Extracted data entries
---+---
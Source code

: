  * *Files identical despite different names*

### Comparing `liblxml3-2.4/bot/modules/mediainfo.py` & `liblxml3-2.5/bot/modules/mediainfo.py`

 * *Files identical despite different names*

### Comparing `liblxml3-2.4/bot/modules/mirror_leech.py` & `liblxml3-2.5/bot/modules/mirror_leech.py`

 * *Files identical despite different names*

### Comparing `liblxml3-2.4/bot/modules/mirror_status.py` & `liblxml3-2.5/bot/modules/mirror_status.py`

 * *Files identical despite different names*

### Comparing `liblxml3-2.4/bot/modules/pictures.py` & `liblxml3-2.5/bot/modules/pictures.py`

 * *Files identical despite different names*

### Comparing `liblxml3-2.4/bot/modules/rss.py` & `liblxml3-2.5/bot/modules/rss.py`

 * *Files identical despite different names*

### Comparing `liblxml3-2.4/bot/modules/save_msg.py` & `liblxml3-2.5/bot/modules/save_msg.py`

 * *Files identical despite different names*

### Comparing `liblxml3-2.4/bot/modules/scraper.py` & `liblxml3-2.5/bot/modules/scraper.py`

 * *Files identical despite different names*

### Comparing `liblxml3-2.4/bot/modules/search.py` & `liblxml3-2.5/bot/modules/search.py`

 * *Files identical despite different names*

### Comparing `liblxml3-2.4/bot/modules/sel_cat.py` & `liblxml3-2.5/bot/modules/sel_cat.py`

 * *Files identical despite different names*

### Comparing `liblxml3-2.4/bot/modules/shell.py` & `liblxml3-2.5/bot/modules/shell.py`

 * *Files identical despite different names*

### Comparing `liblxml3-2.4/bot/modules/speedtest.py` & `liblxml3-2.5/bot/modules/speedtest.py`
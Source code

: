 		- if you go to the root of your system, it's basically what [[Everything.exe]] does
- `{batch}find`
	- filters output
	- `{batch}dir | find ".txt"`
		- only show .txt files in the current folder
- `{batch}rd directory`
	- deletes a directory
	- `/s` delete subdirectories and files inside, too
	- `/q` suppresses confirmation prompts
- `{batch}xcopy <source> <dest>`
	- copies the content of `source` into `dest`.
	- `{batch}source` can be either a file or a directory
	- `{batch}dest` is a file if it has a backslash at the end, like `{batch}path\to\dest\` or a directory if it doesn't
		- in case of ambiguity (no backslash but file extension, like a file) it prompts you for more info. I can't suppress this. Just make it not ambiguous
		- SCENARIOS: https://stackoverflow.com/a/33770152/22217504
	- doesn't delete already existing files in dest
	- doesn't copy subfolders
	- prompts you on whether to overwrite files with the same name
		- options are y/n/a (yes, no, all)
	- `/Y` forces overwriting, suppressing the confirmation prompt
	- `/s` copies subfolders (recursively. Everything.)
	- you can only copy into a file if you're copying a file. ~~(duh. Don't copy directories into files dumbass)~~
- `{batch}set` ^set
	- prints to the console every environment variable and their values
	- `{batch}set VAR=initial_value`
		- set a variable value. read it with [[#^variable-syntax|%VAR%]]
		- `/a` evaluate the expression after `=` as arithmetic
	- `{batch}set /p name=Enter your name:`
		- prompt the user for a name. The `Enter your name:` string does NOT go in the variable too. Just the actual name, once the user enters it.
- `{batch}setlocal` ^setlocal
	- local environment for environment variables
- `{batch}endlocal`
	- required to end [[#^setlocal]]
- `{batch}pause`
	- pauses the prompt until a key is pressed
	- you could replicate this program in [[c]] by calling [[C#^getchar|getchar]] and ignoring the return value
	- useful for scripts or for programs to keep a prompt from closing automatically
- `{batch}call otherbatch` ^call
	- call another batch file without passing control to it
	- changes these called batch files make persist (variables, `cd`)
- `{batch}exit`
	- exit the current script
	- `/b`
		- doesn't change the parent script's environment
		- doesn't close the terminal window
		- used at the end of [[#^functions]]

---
---+---
### Required work
Nothing is to be altered; retype each entry exactly.

### Result of the exercise
Source code

:  * *Files identical despite different names*

### Comparing `liblxml3-2.4/bot/modules/mediainfo.py` & `liblxml3-2.5/bot/modules/mediainfo.py`

 * *Files identical despite different names*

### Comparing `liblxml3-2.4/bot/modules/mirror_leech.py` & `liblxml3-2.5/bot/modules/mirror_leech.py`

 * *Files identical despite different names*

### Comparing `liblxml3-2.4/bot/modules/mirror_status.py` & `liblxml3-2.5/bot/modules/mirror_status.py`

 * *Files identical despite different names*

### Comparing `liblxml3-2.4/bot/modules/pictures.py` & `liblxml3-2.5/bot/modules/pictures.py`

 * *Files identical despite different names*

### Comparing `liblxml3-2.4/bot/modules/rss.py` & `liblxml3-2.5/bot/modules/rss.py`

 * *Files identical despite different names*

### Comparing `liblxml3-2.4/bot/modules/save_msg.py` & `liblxml3-2.5/bot/modules/save_msg.py`

 * *Files identical despite different names*

### Comparing `liblxml3-2.4/bot/modules/scraper.py` & `liblxml3-2.5/bot/modules/scraper.py`

 * *Files identical despite different names*

### Comparing `liblxml3-2.4/bot/modules/search.py` & `liblxml3-2.5/bot/modules/search.py`

 * *Files identical despite different names*

### Comparing `liblxml3-2.4/bot/modules/sel_cat.py` & `liblxml3-2.5/bot/modules/sel_cat.py`

 * *Files identical despite different names*

### Comparing `liblxml3-2.4/bot/modules/shell.py` & `liblxml3-2.5/bot/modules/shell.py`

 * *Files identical despite different names*

### Comparing `liblxml3-2.4/bot/modules/speedtest.py` & `liblxml3-2.5/bot/modules/speedtest.py`
Source code

: 		- if you go to the root of your system, it's basically what [[Everything.exe]] does
- `{batch}find`
	- filters output
	- `{batch}dir | find ".txt"`
		- only show .txt files in the current folder
- `{batch}rd directory`
	- deletes a directory
	- `/s` delete subdirectories and files inside, too
	- `/q` suppresses confirmation prompts
- `{batch}xcopy <source> <dest>`
	- copies the content of `source` into `dest`.
	- `{batch}source` can be either a file or a directory
	- `{batch}dest` is a file if it has a backslash at the end, like `{batch}path\to\dest\` or a directory if it doesn't
		- in case of ambiguity (no backslash but file extension, like a file) it prompts you for more info. I can't suppress this. Just make it not ambiguous
		- SCENARIOS: https://stackoverflow.com/a/33770152/22217504
	- doesn't delete already existing files in dest
	- doesn't copy subfolders
	- prompts you on whether to overwrite files with the same name
		- options are y/n/a (yes, no, all)
	- `/Y` forces overwriting, suppressing the confirmation prompt
	- `/s` copies subfolders (recursively. Everything.)
	- you can only copy into a file if you're copying a file. ~~(duh. Don't copy directories into files dumbass)~~
- `{batch}set` ^set
	- prints to the console every environment variable and their values
	- `{batch}set VAR=initial_value`
		- set a variable value. read it with [[#^variable-syntax|%VAR%]]
		- `/a` evaluate the expression after `=` as arithmetic
	- `{batch}set /p name=Enter your name:`
		- prompt the user for a name. The `Enter your name:` string does NOT go in the variable too. Just the actual name, once the user enters it.
- `{batch}setlocal` ^setlocal
	- local environment for environment variables
- `{batch}endlocal`
	- required to end [[#^setlocal]]
- `{batch}pause`
	- pauses the prompt until a key is pressed
	- you could replicate this program in [[c]] by calling [[C#^getchar|getchar]] and ignoring the return value
	- useful for scripts or for programs to keep a prompt from closing automatically
- `{batch}call otherbatch` ^call
	- call another batch file without passing control to it
	- changes these called batch files make persist (variables, `cd`)
- `{batch}exit`
	- exit the current script
	- `/b`
		- doesn't change the parent script's environment
		- doesn't close the terminal window
		- used at the end of [[#^functions]]

---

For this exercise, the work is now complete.